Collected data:
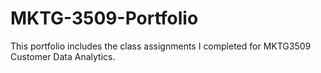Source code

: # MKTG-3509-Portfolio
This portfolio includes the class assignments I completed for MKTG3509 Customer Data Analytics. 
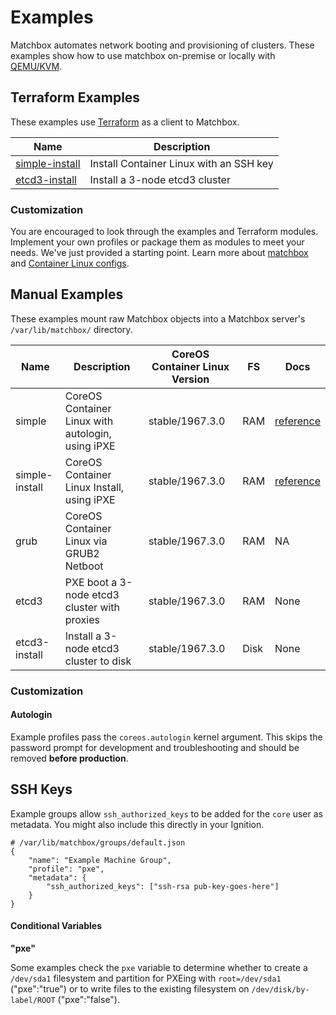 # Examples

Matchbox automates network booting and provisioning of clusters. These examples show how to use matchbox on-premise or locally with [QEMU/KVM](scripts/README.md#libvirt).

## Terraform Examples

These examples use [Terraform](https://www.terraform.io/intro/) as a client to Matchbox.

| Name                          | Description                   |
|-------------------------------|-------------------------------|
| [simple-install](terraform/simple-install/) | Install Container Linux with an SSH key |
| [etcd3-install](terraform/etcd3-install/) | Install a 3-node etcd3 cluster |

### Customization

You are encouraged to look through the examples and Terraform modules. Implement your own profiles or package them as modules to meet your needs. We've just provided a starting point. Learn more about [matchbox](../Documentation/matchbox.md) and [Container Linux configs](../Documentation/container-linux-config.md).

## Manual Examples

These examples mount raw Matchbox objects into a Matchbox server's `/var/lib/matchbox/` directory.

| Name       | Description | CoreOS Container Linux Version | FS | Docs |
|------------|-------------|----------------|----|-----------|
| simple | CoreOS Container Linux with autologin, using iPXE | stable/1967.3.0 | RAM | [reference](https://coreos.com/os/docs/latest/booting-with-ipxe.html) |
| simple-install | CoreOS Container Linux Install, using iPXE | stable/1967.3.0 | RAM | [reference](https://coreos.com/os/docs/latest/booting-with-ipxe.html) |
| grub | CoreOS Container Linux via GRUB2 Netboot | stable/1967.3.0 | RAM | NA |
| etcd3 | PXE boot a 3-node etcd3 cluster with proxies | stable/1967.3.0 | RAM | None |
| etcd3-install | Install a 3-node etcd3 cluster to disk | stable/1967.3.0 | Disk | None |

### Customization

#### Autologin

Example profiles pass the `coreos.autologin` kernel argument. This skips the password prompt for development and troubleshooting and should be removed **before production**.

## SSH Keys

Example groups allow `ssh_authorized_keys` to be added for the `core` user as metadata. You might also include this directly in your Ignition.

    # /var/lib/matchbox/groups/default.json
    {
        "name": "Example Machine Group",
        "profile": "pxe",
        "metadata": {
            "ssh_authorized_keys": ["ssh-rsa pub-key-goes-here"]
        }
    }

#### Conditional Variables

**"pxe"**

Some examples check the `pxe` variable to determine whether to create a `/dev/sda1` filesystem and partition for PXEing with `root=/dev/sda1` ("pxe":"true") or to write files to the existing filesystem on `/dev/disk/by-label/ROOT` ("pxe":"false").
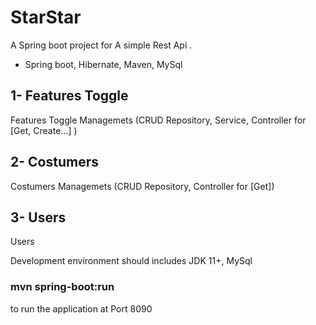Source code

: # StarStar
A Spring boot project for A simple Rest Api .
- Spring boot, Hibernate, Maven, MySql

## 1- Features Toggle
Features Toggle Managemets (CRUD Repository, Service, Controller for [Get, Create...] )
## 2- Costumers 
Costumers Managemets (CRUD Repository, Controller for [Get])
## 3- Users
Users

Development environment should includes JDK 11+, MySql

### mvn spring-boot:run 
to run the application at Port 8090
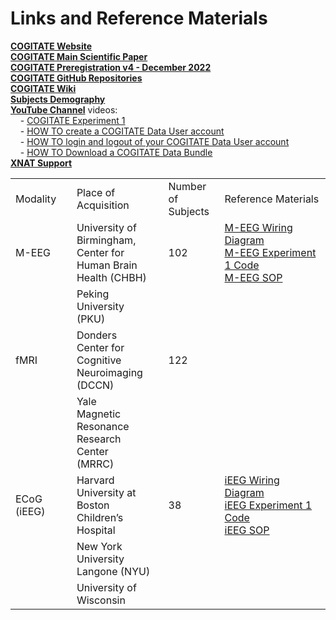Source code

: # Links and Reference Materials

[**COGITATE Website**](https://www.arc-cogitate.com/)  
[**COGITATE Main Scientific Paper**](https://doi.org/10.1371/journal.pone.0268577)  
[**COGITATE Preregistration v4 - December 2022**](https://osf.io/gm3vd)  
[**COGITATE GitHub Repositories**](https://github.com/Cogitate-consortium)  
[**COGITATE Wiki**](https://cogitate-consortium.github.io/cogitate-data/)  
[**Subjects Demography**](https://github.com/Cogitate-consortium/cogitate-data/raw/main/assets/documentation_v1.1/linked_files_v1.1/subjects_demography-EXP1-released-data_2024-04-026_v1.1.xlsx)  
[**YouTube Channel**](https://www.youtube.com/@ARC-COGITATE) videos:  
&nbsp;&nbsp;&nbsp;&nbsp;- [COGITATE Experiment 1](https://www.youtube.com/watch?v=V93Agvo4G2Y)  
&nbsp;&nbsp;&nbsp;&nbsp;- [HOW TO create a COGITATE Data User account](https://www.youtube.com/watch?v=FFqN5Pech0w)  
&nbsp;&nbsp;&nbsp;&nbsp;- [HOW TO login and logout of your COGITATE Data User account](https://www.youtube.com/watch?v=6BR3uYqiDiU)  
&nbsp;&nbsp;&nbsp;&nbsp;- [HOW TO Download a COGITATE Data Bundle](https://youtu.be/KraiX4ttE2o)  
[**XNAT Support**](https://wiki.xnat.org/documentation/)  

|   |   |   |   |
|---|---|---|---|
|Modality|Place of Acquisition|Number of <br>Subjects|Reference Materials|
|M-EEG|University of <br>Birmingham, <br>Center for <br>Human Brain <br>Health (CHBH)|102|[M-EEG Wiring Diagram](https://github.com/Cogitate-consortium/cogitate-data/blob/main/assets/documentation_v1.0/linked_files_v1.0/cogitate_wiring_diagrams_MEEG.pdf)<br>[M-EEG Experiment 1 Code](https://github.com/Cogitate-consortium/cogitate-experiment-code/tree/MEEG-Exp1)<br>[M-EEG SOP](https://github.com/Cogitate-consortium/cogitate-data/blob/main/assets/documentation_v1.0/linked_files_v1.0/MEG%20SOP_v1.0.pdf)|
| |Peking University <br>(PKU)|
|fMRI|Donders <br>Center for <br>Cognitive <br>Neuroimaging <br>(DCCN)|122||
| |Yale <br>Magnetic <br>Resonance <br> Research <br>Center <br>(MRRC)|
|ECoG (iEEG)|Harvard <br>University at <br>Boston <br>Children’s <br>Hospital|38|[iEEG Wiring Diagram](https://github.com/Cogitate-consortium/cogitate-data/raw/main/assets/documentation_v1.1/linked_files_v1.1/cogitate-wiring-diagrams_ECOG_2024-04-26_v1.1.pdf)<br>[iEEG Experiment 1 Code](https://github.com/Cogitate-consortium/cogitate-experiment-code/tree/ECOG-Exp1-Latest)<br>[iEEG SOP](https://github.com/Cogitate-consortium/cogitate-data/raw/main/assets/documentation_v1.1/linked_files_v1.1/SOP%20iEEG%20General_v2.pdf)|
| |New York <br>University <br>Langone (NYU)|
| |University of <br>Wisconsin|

Your objective:
Search the data above and return each line in which "simple" occurs.

Exercise output:
| [simple-install](terraform/simple-install/) | Install Container Linux with an SSH key |
| simple | CoreOS Container Linux with autologin, using iPXE | stable/1967.3.0 | RAM | [reference](https://coreos.com/os/docs/latest/booting-with-ipxe.html) |
| simple-install | CoreOS Container Linux Install, using iPXE | stable/1967.3.0 | RAM | [reference](https://coreos.com/os/docs/latest/booting-with-ipxe.html) |
A Spring boot project for A simple Rest Api .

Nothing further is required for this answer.